The reasons you give for switching to other means of transport apply universally. It just seems like not al countries ditched the bike to the same extent as the UK.
There's still rain, and dark winter days in NL. Less hills, certainly, but a lot of wind in places.

Is utility cycling as prevalent in other countries? Purely using my own eyes not as prevalent in places in Germany, France, Spain, Italy, but probably on a par with Denmark. Having said that, there is still a lot of utility cycling.
I was very surprised with the level of utility cycling in Switzerland. And they're not short of hills! 

One thing to remember is that E-bikes are also quite common here. There are a few local commuters I see regularly on powerful (registered) E-bikes.

There is definitely infrastructure and cycling is very high on the consciousness level. For example, for roadworks etc. diversions are clear and easy to follow for bikes. Sometimes easier than for cars.  For infrastructure, though, there has to be demand.


----------



## HobbesOnTour (21 Aug 2019)

SkipdiverJohn said:


> Anyone who thinks there is going to be a wholesale change away from driving to cycling is living in cloud cuckoo land. Realistically, we _might_ get a few more percent of cycling, and a few less percent driving for local journeys, but that will be the limit of it. Any change will be marginal, and in terms of overall road miles covered by all means, pretty insignificant. Cycling has a lot of downsides, not least the fact it is really only practical as solo transport for journeys that do not require anything bulky or heavy to be carried.

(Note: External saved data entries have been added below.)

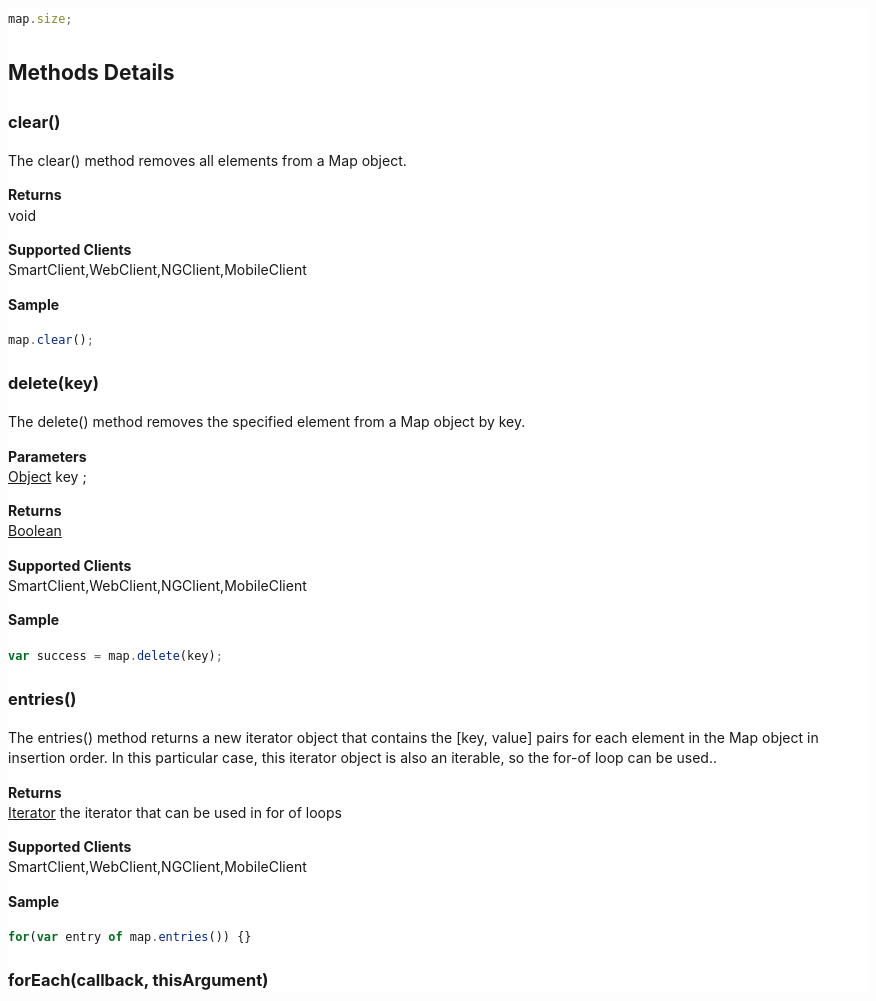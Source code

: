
 ```javascript
map.size;
```

## Methods Details

### clear()

The clear() method removes all elements from a Map object.


**Returns**\
void 

**Supported Clients**\
SmartClient,WebClient,NGClient,MobileClient

**Sample**

```javascript
map.clear();
```
### delete(key)

The delete() method removes the specified element from a Map object by key.

**Parameters**\
[Object](./Object.md) key  ;

**Returns**\
[Boolean](./Boolean.md) 

**Supported Clients**\
SmartClient,WebClient,NGClient,MobileClient

**Sample**

```javascript
var success = map.delete(key);
```
### entries()

The entries() method returns a new iterator object that contains the [key, value] pairs for each element in the Map object in insertion order. In this particular case, this iterator object is also an iterable, so the for-of loop can be used..


**Returns**\
[Iterator](./Iterator.md) the iterator that can be used in for of loops

**Supported Clients**\
SmartClient,WebClient,NGClient,MobileClient

**Sample**

```javascript
for(var entry of map.entries()) {}
```
### forEach(callback, thisArgument)

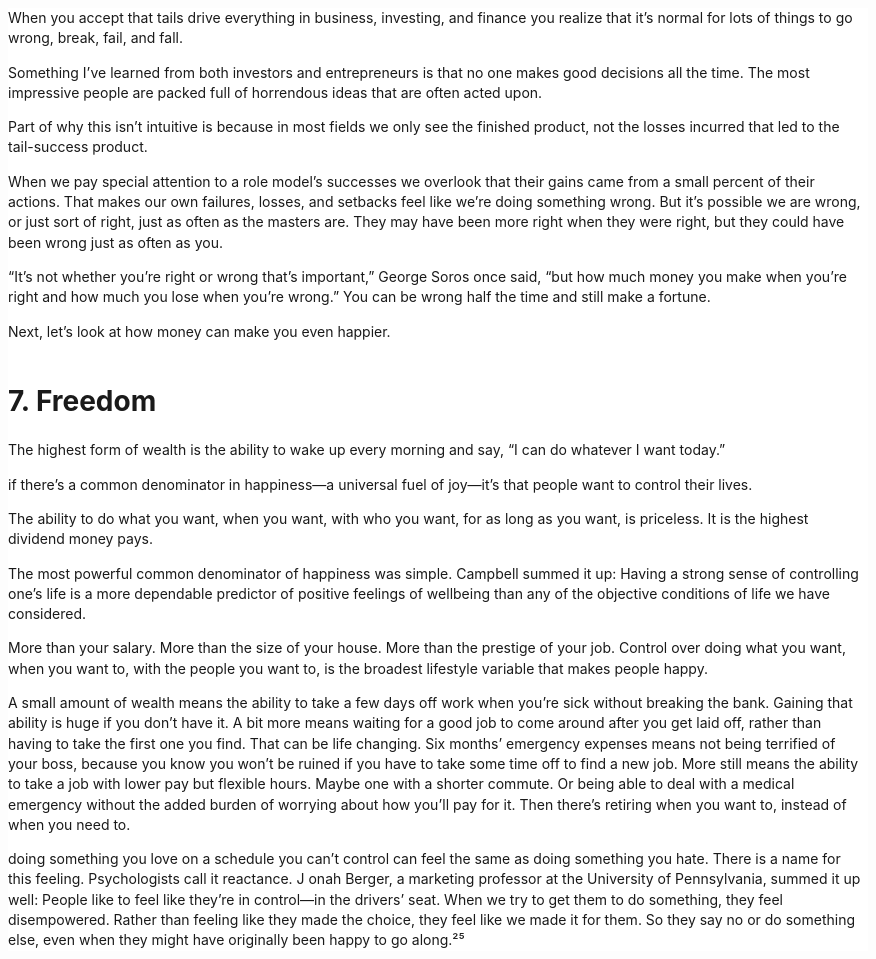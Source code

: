 When you accept that tails drive everything in business, investing, and finance you realize that it’s normal for lots of things to go wrong, break, fail, and fall.

Something I’ve learned from both investors and entrepreneurs is that no one makes good decisions all the time. The most impressive people are packed full of horrendous ideas that are often acted upon.

Part of why this isn’t intuitive is because in most fields we only see the finished product, not the losses incurred that led to the tail-success product.

When we pay special attention to a role model’s successes we overlook that their gains came from a small percent of their actions. That makes our own failures, losses, and setbacks feel like we’re doing something wrong. But it’s possible we are wrong, or just sort of right, just as often as the masters are.
They may have been more right when they were right, but they could have been wrong just as often as you.

“It’s not whether you’re right or wrong that’s important,” George Soros once said, “but how much money you make when you’re right and how much you lose when you’re wrong.” You can be wrong half the time and still make a fortune.

Next, let’s look at how money can make you even happier.

# 7. Freedom

The highest form of wealth is the ability to wake up every morning and say, “I can do whatever I want today.”

if there’s a common denominator in happiness—a universal fuel of joy—it’s that people want to control their lives.

The ability to do what you want, when you want, with who you want, for as long as you want, is priceless. It is the highest dividend money pays.

The most powerful common denominator of happiness was simple.
Campbell summed it up:
Having a strong sense of controlling one’s life is a more dependable predictor of positive feelings of wellbeing than any of the objective conditions of life we have considered.

More than your salary. More than the size of your house. More than the prestige of your job. Control over doing what you want, when you want to, with the people you want to, is the broadest lifestyle variable that makes people happy.

A small amount of wealth means the ability to take a few days off work when you’re sick without breaking the bank. Gaining that ability is huge if you don’t have it.
A bit more means waiting for a good job to come around after you get laid off, rather than having to take the first one you find. That can be life changing.
Six months’ emergency expenses means not being terrified of your boss, because you know you won’t be ruined if you have to take some time off to find a new job.
More still means the ability to take a job with lower pay but flexible hours.
Maybe one with a shorter commute. Or being able to deal with a medical emergency without the added burden of worrying about how you’ll pay for it.
Then there’s retiring when you want to, instead of when you need to.

doing something you love on a schedule you can’t control can feel the same as doing something you hate.
There is a name for this feeling. Psychologists call it reactance. J onah Berger, a marketing professor at the University of Pennsylvania, summed it up well:
 People like to feel like they’re in control—in the drivers’ seat. When we try to get them to do something, they feel disempowered. Rather than feeling like they made the choice, they feel like we made it for them. So they say no or do something else, even when they might have originally been happy to go along.²⁵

I'm kind of surprised with that.
I think the barriers to cycling are mainly psychological. Cycling in rain, hills, etc. 
The fact is people used to do it. People can do it again.

It cries out for a grassroots movement. 
Bike co-ops that take donor bikes, do them up, sell them on, run maintenance days. Perhaps teach road skills. Organise "cycle Trains" to get kids cycling to school. For heavier or bulky transport there are cycle organisations in a few cities that have cargo bikes, some even electric assist, that people can hire for moving stuff. Not your washing machine, sure, but your music collection? No problem.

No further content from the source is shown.